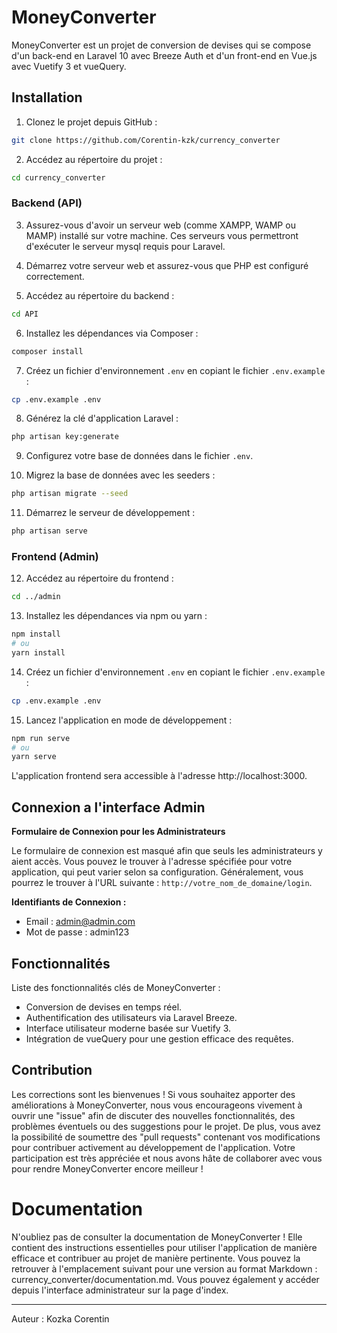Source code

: # MoneyConverter

MoneyConverter est un projet de conversion de devises qui se compose d'un back-end en Laravel 10 avec Breeze Auth et d'un front-end en Vue.js avec Vuetify 3 et vueQuery.

## Installation

1. Clonez le projet depuis GitHub :

```bash
git clone https://github.com/Corentin-kzk/currency_converter
```

2. Accédez au répertoire du projet :

```bash
cd currency_converter
```

### Backend (API)

3. Assurez-vous d'avoir un serveur web (comme XAMPP, WAMP ou MAMP) installé sur votre machine. Ces serveurs vous permettront d'exécuter le serveur mysql requis pour Laravel.

4. Démarrez votre serveur web et assurez-vous que PHP est configuré correctement.

5. Accédez au répertoire du backend :

```bash
cd API
```

6. Installez les dépendances via Composer :

```bash
composer install
```

7. Créez un fichier d'environnement `.env` en copiant le fichier `.env.example` :

```bash
cp .env.example .env
```

8. Générez la clé d'application Laravel :

```bash
php artisan key:generate
```

9. Configurez votre base de données dans le fichier `.env`.

10. Migrez la base de données avec les seeders :

```bash
php artisan migrate --seed
```

11. Démarrez le serveur de développement :

```bash
php artisan serve
```



### Frontend (Admin)

12. Accédez au répertoire du frontend :

```bash
cd ../admin
```

13. Installez les dépendances via npm ou yarn :

```bash
npm install
# ou
yarn install
```
14. Créez un fichier d'environnement `.env` en copiant le fichier `.env.example` :

```bash
cp .env.example .env
```

15. Lancez l'application en mode de développement :

```bash
npm run serve
# ou
yarn serve
```

L'application frontend sera accessible à l'adresse http://localhost:3000.


## Connexion a l'interface Admin

**Formulaire de Connexion pour les Administrateurs**

Le formulaire de connexion est masqué afin que seuls les administrateurs y aient accès. Vous pouvez le trouver à l'adresse spécifiée pour votre application, qui peut varier selon sa configuration. Généralement, vous pourrez le trouver à l'URL suivante : `http://votre_nom_de_domaine/login`.

**Identifiants de Connexion :**

- Email : admin@admin.com
- Mot de passe : admin123


## Fonctionnalités

Liste des fonctionnalités clés de MoneyConverter :

- Conversion de devises en temps réel.
- Authentification des utilisateurs via Laravel Breeze.
- Interface utilisateur moderne basée sur Vuetify 3.
- Intégration de vueQuery pour une gestion efficace des requêtes.

## Contribution

Les corrections sont les bienvenues ! Si vous souhaitez apporter des améliorations à MoneyConverter, nous vous encourageons vivement à ouvrir une "issue" afin de discuter des nouvelles fonctionnalités, des problèmes éventuels ou des suggestions pour le projet. De plus, vous avez la possibilité de soumettre des "pull requests" contenant vos modifications pour contribuer activement au développement de l'application. Votre participation est très appréciée et nous avons hâte de collaborer avec vous pour rendre MoneyConverter encore meilleur !

# Documentation 

N'oubliez pas de consulter la documentation de MoneyConverter ! Elle contient des instructions essentielles pour utiliser l'application de manière efficace et contribuer au projet de manière pertinente. Vous pouvez la retrouver à l'emplacement suivant pour une version au format Markdown : currency_converter/documentation.md. Vous pouvez également y accéder depuis l'interface administrateur sur la page d'index.


---
Auteur : Kozka Corentin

*TASK*: Since the copy must exclude the pictures, transcribe only the text of the records, word for word.

*WRITTEN RESPONSE*:
Source code

: # MoneyConverter

MoneyConverter est un projet de conversion de devises qui se compose d'un back-end en Laravel 10 avec Breeze Auth et d'un front-end en Vue.js avec Vuetify 3 et vueQuery.

## Installation

1. Clonez le projet depuis GitHub :

```bash
git clone https://github.com/Corentin-kzk/currency_converter
```

2. Accédez au répertoire du projet :

```bash
cd currency_converter
```

### Backend (API)

3. Assurez-vous d'avoir un serveur web (comme XAMPP, WAMP ou MAMP) installé sur votre machine. Ces serveurs vous permettront d'exécuter le serveur mysql requis pour Laravel.

4. Démarrez votre serveur web et assurez-vous que PHP est configuré correctement.

5. Accédez au répertoire du backend :

```bash
cd API
```

6. Installez les dépendances via Composer :

```bash
composer install
```

7. Créez un fichier d'environnement `.env` en copiant le fichier `.env.example` :

```bash
cp .env.example .env
```

8. Générez la clé d'application Laravel :

```bash
php artisan key:generate
```

9. Configurez votre base de données dans le fichier `.env`.

10. Migrez la base de données avec les seeders :

```bash
php artisan migrate --seed
```

11. Démarrez le serveur de développement :

```bash
php artisan serve
```



### Frontend (Admin)

12. Accédez au répertoire du frontend :

```bash
cd ../admin
```

13. Installez les dépendances via npm ou yarn :

```bash
npm install
# ou
yarn install
```
14. Créez un fichier d'environnement `.env` en copiant le fichier `.env.example` :

```bash
cp .env.example .env
```

15. Lancez l'application en mode de développement :

```bash
npm run serve
# ou
yarn serve
```

L'application frontend sera accessible à l'adresse http://localhost:3000.


## Connexion a l'interface Admin

**Formulaire de Connexion pour les Administrateurs**

Le formulaire de connexion est masqué afin que seuls les administrateurs y aient accès. Vous pouvez le trouver à l'adresse spécifiée pour votre application, qui peut varier selon sa configuration. Généralement, vous pourrez le trouver à l'URL suivante : `http://votre_nom_de_domaine/login`.

**Identifiants de Connexion :**

- Email : admin@admin.com
- Mot de passe : admin123


## Fonctionnalités

Liste des fonctionnalités clés de MoneyConverter :

- Conversion de devises en temps réel.
- Authentification des utilisateurs via Laravel Breeze.
- Interface utilisateur moderne basée sur Vuetify 3.
- Intégration de vueQuery pour une gestion efficace des requêtes.

## Contribution

Les corrections sont les bienvenues ! Si vous souhaitez apporter des améliorations à MoneyConverter, nous vous encourageons vivement à ouvrir une "issue" afin de discuter des nouvelles fonctionnalités, des problèmes éventuels ou des suggestions pour le projet. De plus, vous avez la possibilité de soumettre des "pull requests" contenant vos modifications pour contribuer activement au développement de l'application. Votre participation est très appréciée et nous avons hâte de collaborer avec vous pour rendre MoneyConverter encore meilleur !

# Documentation 

N'oubliez pas de consulter la documentation de MoneyConverter ! Elle contient des instructions essentielles pour utiliser l'application de manière efficace et contribuer au projet de manière pertinente. Vous pouvez la retrouver à l'emplacement suivant pour une version au format Markdown : currency_converter/documentation.md. Vous pouvez également y accéder depuis l'interface administrateur sur la page d'index.


---
Auteur : Kozka Corentin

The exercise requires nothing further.